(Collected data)
————————
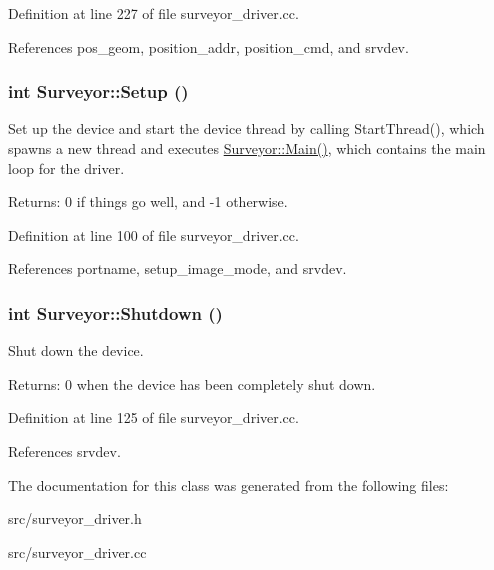 Definition at line 227 of file surveyor\_\-driver.cc.

References pos\_\-geom, position\_\-addr, position\_\-cmd, and srvdev.\hypertarget{classSurveyor_c127d6028c08790fe79902b1b8359468}{
\subsubsection[{Setup}]{\setlength{\rightskip}{0pt plus 5cm}int Surveyor::Setup ()}}
\label{classSurveyor_c127d6028c08790fe79902b1b8359468}


Set up the device and start the device thread by calling StartThread(), which spawns a new thread and executes \hyperlink{classSurveyor_e6ae9ea8d60a2038b6dacdab7ccee458}{Surveyor::Main()}, which contains the main loop for the driver. 

\begin{Desc}
\item[Returns:]0 if things go well, and -1 otherwise. \end{Desc}


Definition at line 100 of file surveyor\_\-driver.cc.

References portname, setup\_\-image\_\-mode, and srvdev.\hypertarget{classSurveyor_cfe0180d05f0a34474a75cdfd87b1a81}{
\subsubsection[{Shutdown}]{\setlength{\rightskip}{0pt plus 5cm}int Surveyor::Shutdown ()}}
\label{classSurveyor_cfe0180d05f0a34474a75cdfd87b1a81}


Shut down the device. 

\begin{Desc}
\item[Returns:]0 when the device has been completely shut down. \end{Desc}


Definition at line 125 of file surveyor\_\-driver.cc.

References srvdev.

The documentation for this class was generated from the following files:\begin{CompactItemize}
\item 
src/surveyor\_\-driver.h\item 
src/surveyor\_\-driver.cc\end{CompactItemize}
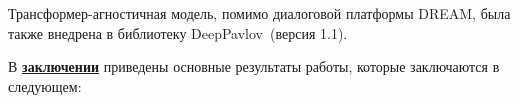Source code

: Трансформер-агностичная модель, помимо диалоговой платформы DREAM, была также внедрена в библиотеку DeepPavlov~\cite{dp_2023}(версия 1.1).


В \underline{\textbf{заключении}} приведены основные результаты работы, которые заключаются в следующем:


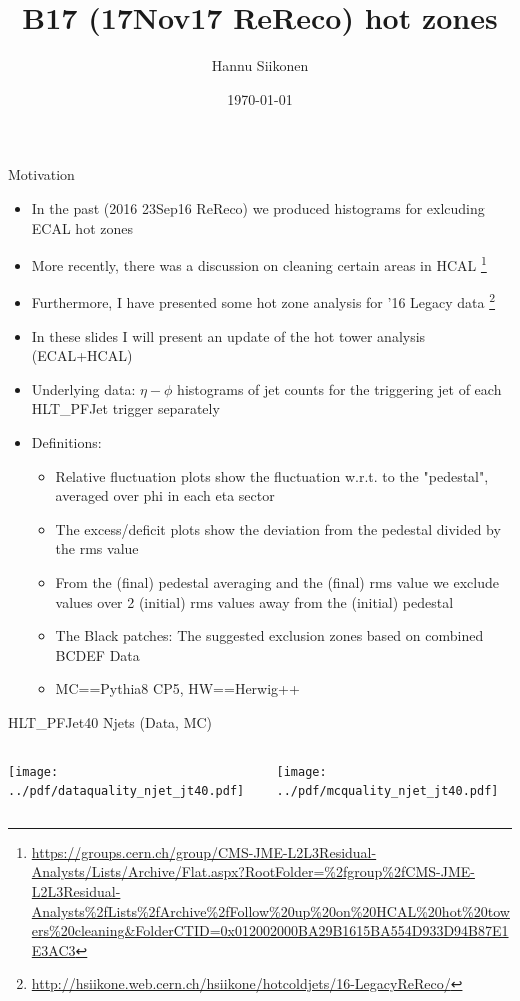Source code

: \documentclass[9pt]{beamer}
\title[B17 (17Nov17 ReReco) hot zones]{B17 (17Nov17 ReReco) hot zones}
\author{Hannu Siikonen}
\institute{Helsinki Institute of Physics \\ \vspace{0.25cm} Instructor Adj.~Prof.~Mikko~Voutilainen}
\date{\today}
\begin{document}
\begin{frame}[t]
\titlepage
\end{frame}

\begin{frame}[t]{Motivation}
\begin{itemize}
 \item In the past (2016 23Sep16 ReReco) we produced histograms for exlcuding ECAL hot zones
 \item More recently, there was a discussion on cleaning certain areas in HCAL \footnote{\url{https://groups.cern.ch/group/CMS-JME-L2L3Residual-Analysts/Lists/Archive/Flat.aspx?RootFolder=\%2fgroup\%2fCMS-JME-L2L3Residual-Analysts\%2fLists\%2fArchive\%2fFollow\%20up\%20on\%20HCAL\%20hot\%20towers\%20cleaning&FolderCTID=0x012002000BA29B1615BA554D933D94B87E1E3AC3}}
 \item Furthermore, I have presented some hot zone analysis for '16 Legacy data \footnote{\url{http://hsiikone.web.cern.ch/hsiikone/hotcoldjets/16-LegacyReReco/}}
 \item In these slides I will present an update of the hot tower analysis (ECAL+HCAL)
 \item Underlying data: $\eta - \phi$ histograms of jet counts for the triggering jet of each HLT\_PFJet\* trigger separately
 \item Definitions:
 \begin{itemize}
 \item Relative fluctuation plots show the fluctuation w.r.t. to the "pedestal", averaged over phi in each eta sector
 \item The excess/deficit plots show the deviation from the pedestal divided by the rms value
 \item From the (final) pedestal averaging and the (final) rms value we exclude values over 2 (initial) rms values away from the (initial) pedestal
 \item The Black patches: The suggested exclusion zones based on combined BCDEF Data
 \item MC==Pythia8 CP5, HW==Herwig++
 \end{itemize}
\end{itemize}
\end{frame}

\begin{frame}[t]{HLT\_PFJet40 Njets (Data, MC)}
\begin{columns}[T]
  \begin{column}{.5\textwidth}
  \texttt{[image: ../pdf/dataquality\_njet\_jt40.pdf]}
  \end{column}
  \begin{column}{.5\textwidth}
  \texttt{[image: ../pdf/mcquality\_njet\_jt40.pdf]}
  \end{column}
\end{columns}
\end{frame}
\end{document}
————————
(GOAL OF THE EXERCISE): Output a verbatim copy of all entries above; no pictures go in it.

(RESULT FOR THIS TASK):
 Definition at line 227 of file surveyor\_\-driver.cc.

References pos\_\-geom, position\_\-addr, position\_\-cmd, and srvdev.\hypertarget{classSurveyor_c127d6028c08790fe79902b1b8359468}{
\subsubsection[{Setup}]{\setlength{\rightskip}{0pt plus 5cm}int Surveyor::Setup ()}}
\label{classSurveyor_c127d6028c08790fe79902b1b8359468}


Set up the device and start the device thread by calling StartThread(), which spawns a new thread and executes \hyperlink{classSurveyor_e6ae9ea8d60a2038b6dacdab7ccee458}{Surveyor::Main()}, which contains the main loop for the driver. 

\begin{Desc}
\item[Returns:]0 if things go well, and -1 otherwise. \end{Desc}


Definition at line 100 of file surveyor\_\-driver.cc.

References portname, setup\_\-image\_\-mode, and srvdev.\hypertarget{classSurveyor_cfe0180d05f0a34474a75cdfd87b1a81}{
\subsubsection[{Shutdown}]{\setlength{\rightskip}{0pt plus 5cm}int Surveyor::Shutdown ()}}
\label{classSurveyor_cfe0180d05f0a34474a75cdfd87b1a81}


Shut down the device. 

\begin{Desc}
\item[Returns:]0 when the device has been completely shut down. \end{Desc}


Definition at line 125 of file surveyor\_\-driver.cc.

References srvdev.

The documentation for this class was generated from the following files:\begin{CompactItemize}
\item 
src/surveyor\_\-driver.h\item 
src/surveyor\_\-driver.cc\end{CompactItemize}
Source code

: Трансформер-агностичная модель, помимо диалоговой платформы DREAM, была также внедрена в библиотеку DeepPavlov~\cite{dp_2023}(версия 1.1).


В \underline{\textbf{заключении}} приведены основные результаты работы, которые заключаются в следующем:


Source code

: \documentclass[9pt]{beamer}
\title[B17 (17Nov17 ReReco) hot zones]{B17 (17Nov17 ReReco) hot zones}
\author{Hannu Siikonen}
\institute{Helsinki Institute of Physics \\ \vspace{0.25cm} Instructor Adj.~Prof.~Mikko~Voutilainen}
\date{\today}
\begin{document}
\begin{frame}[t]
\titlepage
\end{frame}

\begin{frame}[t]{Motivation}
\begin{itemize}
 \item In the past (2016 23Sep16 ReReco) we produced histograms for exlcuding ECAL hot zones
 \item More recently, there was a discussion on cleaning certain areas in HCAL \footnote{\url{https://groups.cern.ch/group/CMS-JME-L2L3Residual-Analysts/Lists/Archive/Flat.aspx?RootFolder=\%2fgroup\%2fCMS-JME-L2L3Residual-Analysts\%2fLists\%2fArchive\%2fFollow\%20up\%20on\%20HCAL\%20hot\%20towers\%20cleaning&FolderCTID=0x012002000BA29B1615BA554D933D94B87E1E3AC3}}
 \item Furthermore, I have presented some hot zone analysis for '16 Legacy data \footnote{\url{http://hsiikone.web.cern.ch/hsiikone/hotcoldjets/16-LegacyReReco/}}
 \item In these slides I will present an update of the hot tower analysis (ECAL+HCAL)
 \item Underlying data: $\eta - \phi$ histograms of jet counts for the triggering jet of each HLT\_PFJet\* trigger separately
 \item Definitions:
 \begin{itemize}
 \item Relative fluctuation plots show the fluctuation w.r.t. to the "pedestal", averaged over phi in each eta sector
 \item The excess/deficit plots show the deviation from the pedestal divided by the rms value
 \item From the (final) pedestal averaging and the (final) rms value we exclude values over 2 (initial) rms values away from the (initial) pedestal
 \item The Black patches: The suggested exclusion zones based on combined BCDEF Data
 \item MC==Pythia8 CP5, HW==Herwig++
 \end{itemize}
\end{itemize}
\end{frame}

\begin{frame}[t]{HLT\_PFJet40 Njets (Data, MC)}
\begin{columns}[T]
  \begin{column}{.5\textwidth}
  \texttt{[image: ../pdf/dataquality\_njet\_jt40.pdf]}
  \end{column}
  \begin{column}{.5\textwidth}
  \texttt{[image: ../pdf/mcquality\_njet\_jt40.pdf]}
  \end{column}
\end{columns}
\end{frame}
\end{document}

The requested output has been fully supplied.